[blind-democracy] : Why I am running for U.S. Senator from Connecticut

  • From: "Roger Loran Bailey" <dmarc-noreply@xxxxxxxxxxxxx> (Redacted sender "rogerbailey81" for DMARC)
  • To: blind-democracy <blind-democracy@xxxxxxxxxxxxx>
  • Date: Sun, 25 Feb 2018 10:42:19 -0500

https://socialistaction.org/2018/02/24/mitch-linck-why-i-am-running-for-u-s-senator-from-connecticut/


Mitch Linck: Why I am running for U.S. Senator from Connecticut

/ 18 hours ago




By MITCH LINCK

 Mitch Linck is the Socialist Action candidate for the U.S. Senate from Connecticut.

I want to talk a little about what I learned from my time in Iraq, and how it can help us understand our situation today.

By the time I was 17, there was no one who could tell me that joining the military was not the best thing I could do with my life. I joined shortly after high school, and it was not long before I was living my dream of going to Iraq to free a people from a “brutal dictator” and to bring them democracy. After I arrived, however, it was not long before I realized that everything I had been told, believed, and held as obvious, was simply lies.

I couldn’t tell you exactly how I came to this, but one moment stands out when everything turned upside down. My unit and I were patrolling through the streets of Fallujah, Iraq. Some kids, maybe 15 or 16 years old, took a few shots at us from a rooftop and ran off. I was not much older than them, really—just 18. We took cover in a house, and the realization came over me that I had so much more in common with these kids than I did with anyone who had decided we should be at war.Feb. 2018 GIs Iraq

I came to see that being in Iraq, we were making things worse, not better. We were not making anyone safer. And that the things I had done were going to hurt for a long time. And that the scars I will carry are small in comparison to those of the society we decimated in the Middle East.

As my time in the military came to a close, I started asking myself: For all the blood spilled in Iraq and Afghanistan, did we make anyone’s lives better? For all the money spent did we make this world a more just or equitable place? For the 22 suicides that veterans commit each day from the trauma of fighting an unjust war, is anyone safer?

No. But the rich made billions of dollars. They made it off weapons that blew up Iraqi infrastructure. They made it by controlling the flow of oil. They made it off no-bid contracts to repair the infrastructure that helps the rich suck ever more resources from the country. They made it from employing people like me as private contractors to protect the oil fields.

This is what the Iraq war was always about. It was about destabilizing the Middle East to ensure the dominance of American business. It was about profiteering from the destruction of countless lives, Iraqi and American. It was about protecting the American dollar. It was to further entrench the military industrial complex in the Middle East.

And so, I discovered that the real aims of the war had nothing to do with why I decided to pick up a gun and fly thousands of miles from home to join it.

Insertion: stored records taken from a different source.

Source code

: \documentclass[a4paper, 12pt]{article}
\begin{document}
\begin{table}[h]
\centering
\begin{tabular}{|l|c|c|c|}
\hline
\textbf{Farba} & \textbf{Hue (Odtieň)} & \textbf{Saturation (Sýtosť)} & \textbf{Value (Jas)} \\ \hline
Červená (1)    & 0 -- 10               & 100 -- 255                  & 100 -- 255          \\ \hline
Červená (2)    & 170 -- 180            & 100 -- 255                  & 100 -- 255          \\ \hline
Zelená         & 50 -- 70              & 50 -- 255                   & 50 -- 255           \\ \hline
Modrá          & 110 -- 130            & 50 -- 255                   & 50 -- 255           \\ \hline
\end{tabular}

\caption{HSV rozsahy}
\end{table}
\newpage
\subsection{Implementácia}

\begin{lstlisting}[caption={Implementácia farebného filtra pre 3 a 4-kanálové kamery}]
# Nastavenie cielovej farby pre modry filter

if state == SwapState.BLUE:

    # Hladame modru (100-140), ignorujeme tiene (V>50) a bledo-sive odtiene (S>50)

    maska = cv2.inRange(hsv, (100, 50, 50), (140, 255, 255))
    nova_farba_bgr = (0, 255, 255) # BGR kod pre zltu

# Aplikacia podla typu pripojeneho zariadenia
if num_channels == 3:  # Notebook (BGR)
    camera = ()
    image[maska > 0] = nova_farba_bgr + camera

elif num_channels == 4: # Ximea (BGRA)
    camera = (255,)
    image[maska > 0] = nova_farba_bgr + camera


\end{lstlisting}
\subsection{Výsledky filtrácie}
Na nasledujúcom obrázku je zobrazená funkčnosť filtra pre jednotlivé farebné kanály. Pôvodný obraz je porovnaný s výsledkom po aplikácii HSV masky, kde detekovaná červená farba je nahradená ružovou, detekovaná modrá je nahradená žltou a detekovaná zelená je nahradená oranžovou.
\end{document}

I did not want to go to war to make the rich richer. I did not want to go to war to defend a system that benefits when more people are sick or in prison. I did not want go to war to protect a system that lives by destroying our environment and bringing us always closer to total ecological collapse.

I did not want to go to war to protect a system and a class that lets some people take private helicopters to work while the people who produce their wealth, working people, have to take hours on a neglected public transit system every single day.

What I wanted, when I went to war, was to make a more just world. This is why most young people decide to fight. But fighting in a war doesn’t let you decide its purpose, or even your own role. When you fight for the American military you fight for the rule of American capitalism. Whether it is in Iraq, Afghanistan, Libya, Syria, Somalia, Kosovo, Vietnam, or Korea, or anywhere else.

When you put on that uniform you don’t enter a democratic organization. More than any institution on earth, the military has perfected the art of coercion. The orders flow from the top on down. And at the top are generals tied to the ruling rich by a thousand threads. They trust each other with their lives.

This military, the police, other armed forces, and a massive unelected bureaucratic state machine, enables the rich to maintain an order where you have to work for them in order to live. Where you make them wealthier every day just so you can make it to the next week.

And when you step into that workplace, you do not step into a democratic organization either. There may be a few more smiles, but the orders still come from the top. And if you disobey, or show too little enthusiasm, or work a little too slowly—you’re out on the street. You have no more real say in the aims of your job than I had in the invasion of Iraq.

You fight for your boss every day. You bleed for your boss. You pay for your boss’s wars. You compete with other workers for your boss’s jobs. You compete with other cities and towns for your boss’s investment—investment made with profits created by you.

They have you fighting your allies: your fellow workers, here and around the globe. They have you serving your enemies: The banks, the corporations, the richest few thousand people on earth.

• Do you go to work to make the ultra-wealthy richer?

• Do you pay taxes to imprison and deport your neighbors and family?

• Do you pay taxes to imprison and murder children in the streets?

• Do you pay taxes to send kids to kill people around the world?

• Do you go to work every day to destroy the basis of human life on this planet?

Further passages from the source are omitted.